In February 2017, Tibor put plaintiff on a performance improvement plan ("PIP"). Doc. 19 at APP 44, APP 78-79. The PIP identified specific areas that plaintiff needed to address, e.g. not being responsive to clients and failing to meet deadlines. Id. at APP 78. The PIP gave plaintiff thirty days to improve his performance. Id. at APP 79. The first working day after receiving the PIP, plaintiff submitted his written resignation. Id. at APP 44, APP 81.

V.

Analysis

The same analysis applies to claims under Title VII and § 1981. Shackelford v. Deloitte & Touche, L.L.P., 190 F.3d 398, 403-04 n.2 (5th Cir. 1999). To establish a prima facie claim for discrimination plaintiff must show that: (1) he is a member of a protected group; (2) he was qualified for the position at issue; (3) he suffered an adverse employment action by his employer; and (4) he was replaced by someone outside the protected group or was treated less favorably than other similarly situated employees. McCoy v. City of Shreveport, 492 F.3d 551, 556 (5th Cir. 2007). An adverse employment action is an ultimate employment decision. Felton v. Polles, 315 F.3d 470, 486 (5th Cir. 2002). Ultimate employment decisions include hiring, firing, demoting, promoting, granting leave, and compensating. Thompson v. City of Waco, 764 F.3d 500, 503 (5th Cir. 2014). An employer's action does not rise to the level of adverse if it fails to have more than a tangential effect on a possible future ultimate employment decision. Mota v. Univ. of Tex. Houston Health Sci. Ctr., 261 F.3d 512, 519 (5th Cir. 2001). For example, placing an employee on a performance improvement plan is not an adverse employment action. Turner v. Novartis Pharms. Corp., 442 F. App'x 139, 141 (5th Cir. 2011).
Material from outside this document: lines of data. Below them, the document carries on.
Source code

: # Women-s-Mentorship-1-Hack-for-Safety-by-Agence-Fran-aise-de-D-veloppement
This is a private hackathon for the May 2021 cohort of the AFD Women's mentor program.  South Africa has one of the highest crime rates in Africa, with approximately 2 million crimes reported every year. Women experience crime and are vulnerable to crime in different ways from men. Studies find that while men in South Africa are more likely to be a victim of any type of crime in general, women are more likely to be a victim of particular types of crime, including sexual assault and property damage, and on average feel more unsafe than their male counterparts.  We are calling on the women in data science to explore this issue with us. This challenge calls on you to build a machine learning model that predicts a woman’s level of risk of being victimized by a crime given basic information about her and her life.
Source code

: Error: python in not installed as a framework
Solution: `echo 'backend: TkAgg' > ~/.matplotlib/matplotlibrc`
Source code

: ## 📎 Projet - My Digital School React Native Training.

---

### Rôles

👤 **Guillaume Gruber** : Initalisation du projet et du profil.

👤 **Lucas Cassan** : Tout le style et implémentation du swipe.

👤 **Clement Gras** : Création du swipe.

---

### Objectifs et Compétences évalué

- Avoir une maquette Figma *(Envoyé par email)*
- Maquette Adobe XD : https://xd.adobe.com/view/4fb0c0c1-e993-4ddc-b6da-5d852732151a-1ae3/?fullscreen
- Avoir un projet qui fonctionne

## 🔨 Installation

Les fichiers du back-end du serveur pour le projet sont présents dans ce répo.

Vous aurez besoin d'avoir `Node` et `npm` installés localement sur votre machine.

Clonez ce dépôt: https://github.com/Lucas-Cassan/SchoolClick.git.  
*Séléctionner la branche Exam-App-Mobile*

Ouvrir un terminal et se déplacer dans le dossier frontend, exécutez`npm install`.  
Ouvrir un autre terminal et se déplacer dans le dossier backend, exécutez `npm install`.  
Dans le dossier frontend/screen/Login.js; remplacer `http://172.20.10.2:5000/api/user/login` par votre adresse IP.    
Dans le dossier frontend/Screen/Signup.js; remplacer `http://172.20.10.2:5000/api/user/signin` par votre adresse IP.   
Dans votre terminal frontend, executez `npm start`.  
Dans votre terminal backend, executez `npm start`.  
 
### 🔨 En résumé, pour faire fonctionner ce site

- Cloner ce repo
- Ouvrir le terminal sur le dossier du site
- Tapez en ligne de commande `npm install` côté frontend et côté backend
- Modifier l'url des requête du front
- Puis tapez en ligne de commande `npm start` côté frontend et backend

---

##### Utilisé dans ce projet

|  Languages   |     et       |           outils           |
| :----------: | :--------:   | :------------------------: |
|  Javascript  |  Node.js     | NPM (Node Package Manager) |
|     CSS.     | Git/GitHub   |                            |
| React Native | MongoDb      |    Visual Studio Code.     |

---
The same analysis also applies to claims under Chapter 21, Shackelford v. Deloitte & Touche, L.L.P., 190 F.3d 398, 403-04 n.2 (5th Cir. 1999). As discussed, infra, plaintiff concedes that he cannot pursue his Chapter 21 claims.

Plaintiff argues that the facts of his case are distinguishable from those of Turner. But, he fails to point to evidence to establish a genuine fact issue as to any adverse employment action. Plaintiff's receipt of a smaller bonus than in prior years was not connected to his PIP; nor was his failure to receive stock options. Those events were tied to his 2015 performance review, which took place a year before the PIP. Further, plaintiff has nothing but his own speculation to support the contention that the PIP invariably would have resulted in his termination. Plaintiff resigned instead of making any effort whatsoever to improve his performance or even address what he considered to be unjust requirements. His allegations regarding receiving a review by telephone rather than in person, being informed about a reorganization that never occurred, and being required to work in the office instead of from home do not amount to ultimate employment actions. See, e.g., Allbritain v. Texas Dep't of Ins., No. A-12-CA-431-SS, 2014 WL 272223, at *4 (W.D. Tex. Jan. 23, 2014)(denial of participation in telecommuting is not an adverse employment action); Thomas v. Napolitano, No. 3:10-CV-265-B, 2013 WL 12250942, at *18 (N.D. Tex. Jan. 15, 2013)(failure to receive notification via normal methods is not an adverse employment action).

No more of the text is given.